## EXERCISE DETAILS
In the records below, find the line with "# Reference" and the line with "Dong H, Robison"; return exactly those lines and every line between them.

Dataset entries:
BEGIN
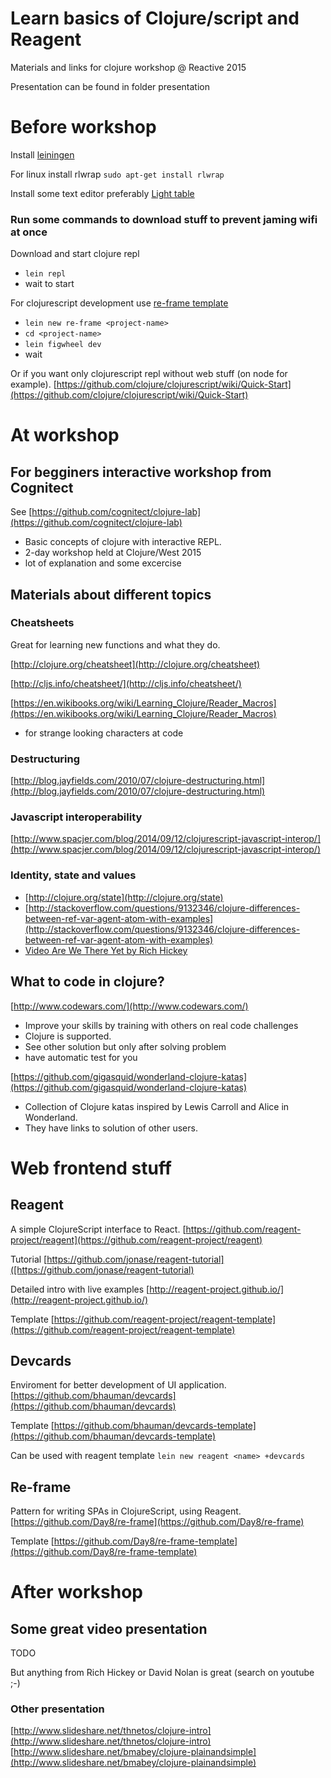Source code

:# Learn basics of Clojure/script and Reagent

Materials and links for clojure workshop @ Reactive 2015

Presentation can be found in folder presentation

# Before workshop 

Install [leiningen](http://leiningen.org/)

For linux install rlwrap `sudo apt-get install rlwrap`

Install some text editor preferably [Light table](http://lighttable.com/)

### Run some commands to download stuff to prevent jaming wifi at once

Download and start clojure repl 
* `lein repl` 
* wait to start 

For clojurescript development use [re-frame template](https://github.com/Day8/re-frame-template)
* `lein new re-frame <project-name>`
* `cd <project-name>`
* `lein figwheel dev`
* wait

Or if you want only clojurescript repl without web stuff (on node for example).
[https://github.com/clojure/clojurescript/wiki/Quick-Start](https://github.com/clojure/clojurescript/wiki/Quick-Start)

# At workshop


## For begginers interactive workshop from Cognitect

See [https://github.com/cognitect/clojure-lab](https://github.com/cognitect/clojure-lab)
* Basic concepts of clojure with interactive REPL.
* 2-day workshop held at Clojure/West 2015
* lot of explanation and some excercise

## Materials about different topics

### Cheatsheets

Great for learning new functions and what they do.

[http://clojure.org/cheatsheet](http://clojure.org/cheatsheet)

[http://cljs.info/cheatsheet/](http://cljs.info/cheatsheet/)

[https://en.wikibooks.org/wiki/Learning_Clojure/Reader_Macros](https://en.wikibooks.org/wiki/Learning_Clojure/Reader_Macros)
* for strange looking characters at code

### Destructuring

[http://blog.jayfields.com/2010/07/clojure-destructuring.html](http://blog.jayfields.com/2010/07/clojure-destructuring.html)

### Javascript interoperability

[http://www.spacjer.com/blog/2014/09/12/clojurescript-javascript-interop/](http://www.spacjer.com/blog/2014/09/12/clojurescript-javascript-interop/)

### Identity, state and values 

* [http://clojure.org/state](http://clojure.org/state)
* [http://stackoverflow.com/questions/9132346/clojure-differences-between-ref-var-agent-atom-with-examples](http://stackoverflow.com/questions/9132346/clojure-differences-between-ref-var-agent-atom-with-examples)
* [Video Are We There Yet by Rich Hickey](http://www.infoq.com/presentations/Are-We-There-Yet-Rich-Hickey)

## What to code in clojure?

[http://www.codewars.com/](http://www.codewars.com/)
* Improve your skills by training with others on real code challenges
* Clojure is supported.
* See other solution but only after solving problem
* have automatic test for you


[https://github.com/gigasquid/wonderland-clojure-katas](https://github.com/gigasquid/wonderland-clojure-katas)
* Collection of Clojure katas inspired by Lewis Carroll and Alice in Wonderland.
* They have links to solution of other users.



# Web frontend stuff

## Reagent

A simple ClojureScript interface to React.
[https://github.com/reagent-project/reagent](https://github.com/reagent-project/reagent)

Tutorial 
[https://github.com/jonase/reagent-tutorial]([https://github.com/jonase/reagent-tutorial)

Detailed intro with live examples
[http://reagent-project.github.io/](http://reagent-project.github.io/)

Template
[https://github.com/reagent-project/reagent-template](https://github.com/reagent-project/reagent-template)

## Devcards

Enviroment for better development of UI application. 
[https://github.com/bhauman/devcards](https://github.com/bhauman/devcards)

Template
[https://github.com/bhauman/devcards-template](https://github.com/bhauman/devcards-template)

Can be used with reagent template
`lein new reagent <name> +devcards`

## Re-frame

Pattern for writing SPAs in ClojureScript, using Reagent.
[https://github.com/Day8/re-frame](https://github.com/Day8/re-frame)

Template
[https://github.com/Day8/re-frame-template](https://github.com/Day8/re-frame-template)


# After workshop

## Some great video presentation

TODO 

But anything from Rich Hickey or David Nolan is great (search on youtube ;-) 

### Other presentation

[http://www.slideshare.net/thnetos/clojure-intro](http://www.slideshare.net/thnetos/clojure-intro)
[http://www.slideshare.net/bmabey/clojure-plainandsimple](http://www.slideshare.net/bmabey/clojure-plainandsimple) 

 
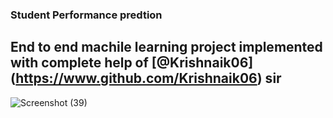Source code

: ### Student Performance predtion 
## End to end machile learning project implemented with complete help of  [@Krishnaik06] (https://www.github.com/Krishnaik06) sir 
![Screenshot (39)](https://github.com/Govardhan211103/Student_performance_prediction/assets/112187319/28f9a7eb-027c-415a-a07a-3ce88b7d78e8)
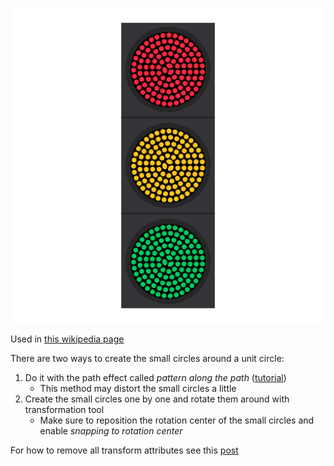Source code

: ![The vector graphic](2-vectorized.svg)

Used in [this wikipedia page](https://fa.wikipedia.org/wiki/%DA%86%D8%B1%D8%A7%D8%BA_%D8%B1%D8%A7%D9%87%D9%86%D9%85%D8%A7%DB%8C%DB%8C)

There are two ways to create the small circles around a unit circle:
 1. Do it with the path effect called *pattern along the path* ([tutorial](https://www.youtube.com/watch?v=3jve45Z60iU))
    - This method may distort the small circles a little
 2. Create the small circles one by one and rotate them around with transformation tool
    - Make sure to reposition the rotation center of the small circles and enable *snapping to rotation center*

For how to remove all transform attributes see this [post](https://stackoverflow.com/a/41258748)
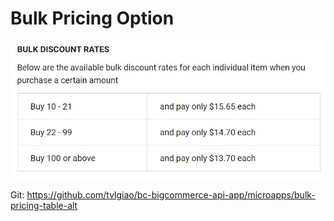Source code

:# Bulk Pricing Option

![bulk pricing table](img/bulk-pricing-table.jpg)

Git: https://github.com/tvlgiao/bc-bigcommerce-api-app/microapps/bulk-pricing-table-alt



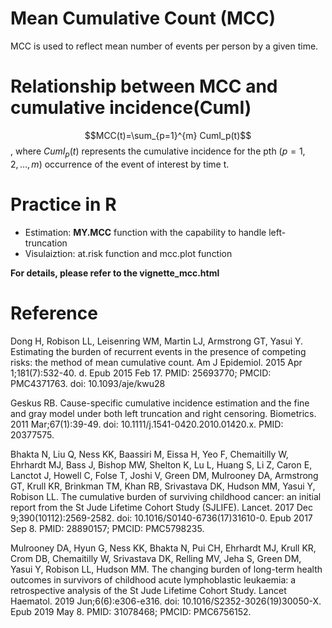 # Mean Cumulative Count (MCC)
MCC is used to reflect mean number of events per person by a given time. 

# Relationship between MCC and cumulative incidence(CumI)

$$MCC(t)=\sum_{p=1}^{m} CumI_p(t)$$, 
where $CumI_p(t)$ represents the cumulative incidence for the pth $(p=1,2,\dots,m)$ occurrence of the event of interest by time t. 

# Practice in R

* Estimation: **MY.MCC** function with the capability to handle left-truncation
* Visulaiztion: at.risk function and mcc.plot function

**For details, please refer to the vignette_mcc.html**

# Reference

Dong H, Robison LL, Leisenring WM, Martin LJ, Armstrong GT, Yasui Y. Estimating the burden of recurrent events in the presence of competing risks: the method of mean cumulative count. Am J Epidemiol. 2015 Apr 1;181(7):532-40. d. Epub 2015 Feb 17. PMID: 25693770; PMCID: PMC4371763. doi: 10.1093/aje/kwu28

Geskus RB. Cause-specific cumulative incidence estimation and the fine and gray model under both left truncation and right censoring. Biometrics. 2011 Mar;67(1):39-49. doi: 10.1111/j.1541-0420.2010.01420.x. PMID: 20377575.

Bhakta N, Liu Q, Ness KK, Baassiri M, Eissa H, Yeo F, Chemaitilly W, Ehrhardt MJ, Bass J, Bishop MW, Shelton K, Lu L, Huang S, Li Z, Caron E, Lanctot J, Howell C, Folse T, Joshi V, Green DM, Mulrooney DA, Armstrong GT, Krull KR, Brinkman TM, Khan RB, Srivastava DK, Hudson MM, Yasui Y, Robison LL. The cumulative burden of surviving childhood cancer: an initial report from the St Jude Lifetime Cohort Study (SJLIFE). Lancet. 2017 Dec 9;390(10112):2569-2582. doi: 10.1016/S0140-6736(17)31610-0. Epub 2017 Sep 8. PMID: 28890157; PMCID: PMC5798235.

Mulrooney DA, Hyun G, Ness KK, Bhakta N, Pui CH, Ehrhardt MJ, Krull KR, Crom DB, Chemaitilly W, Srivastava DK, Relling MV, Jeha S, Green DM, Yasui Y, Robison LL, Hudson MM. The changing burden of long-term health outcomes in survivors of childhood acute lymphoblastic leukaemia: a retrospective analysis of the St Jude Lifetime Cohort Study. Lancet Haematol. 2019 Jun;6(6):e306-e316. doi: 10.1016/S2352-3026(19)30050-X. Epub 2019 May 8. PMID: 31078468; PMCID: PMC6756152.



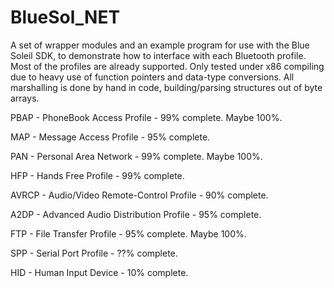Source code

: # BlueSol_NET
A set of wrapper modules and an example program for use with the Blue Soleil SDK, to demonstrate how to interface with each Bluetooth profile.  Most of the profiles are already supported. Only tested under x86 compiling due to heavy use of function pointers and data-type conversions.  All marshalling is done by hand in code, building/parsing structures out of byte arrays.

PBAP - PhoneBook Access Profile - 99% complete.  Maybe 100%.

MAP - Message Access Profile - 95% complete.  

PAN - Personal Area Network - 99% complete.  Maybe 100%.

HFP - Hands Free Profile - 99% complete.

AVRCP - Audio/Video Remote-Control Profile - 90% complete.  

A2DP - Advanced Audio Distribution Profile - 95% complete.

FTP - File Transfer Profile - 95% complete.  Maybe 100%.

SPP - Serial Port Profile - ??% complete.

HID - Human Input Device - 10% complete.  


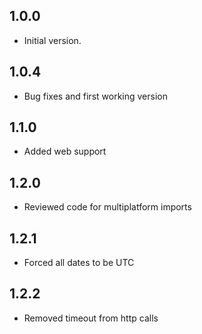 ## 1.0.0
- Initial version.

## 1.0.4
- Bug fixes and first working version

## 1.1.0
- Added web support

## 1.2.0
- Reviewed code for multiplatform imports

## 1.2.1
- Forced all dates to be UTC

## 1.2.2
- Removed timeout from http calls
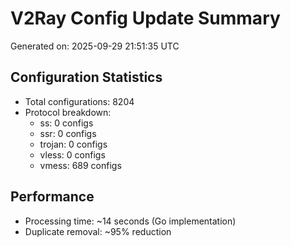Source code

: # V2Ray Config Update Summary
Generated on: 2025-09-29 21:51:35 UTC

## Configuration Statistics
- Total configurations: 8204
- Protocol breakdown:
  - ss: 0 configs
  - ssr: 0 configs
  - trojan: 0 configs
  - vless: 0 configs
  - vmess: 689 configs

## Performance
- Processing time: ~14 seconds (Go implementation)
- Duplicate removal: ~95% reduction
END
## WRITTEN RESPONSE
# Reference

Dong H, Robison LL, Leisenring WM, Martin LJ, Armstrong GT, Yasui Y. Estimating the burden of recurrent events in the presence of competing risks: the method of mean cumulative count. Am J Epidemiol. 2015 Apr 1;181(7):532-40. d. Epub 2015 Feb 17. PMID: 25693770; PMCID: PMC4371763. doi: 10.1093/aje/kwu28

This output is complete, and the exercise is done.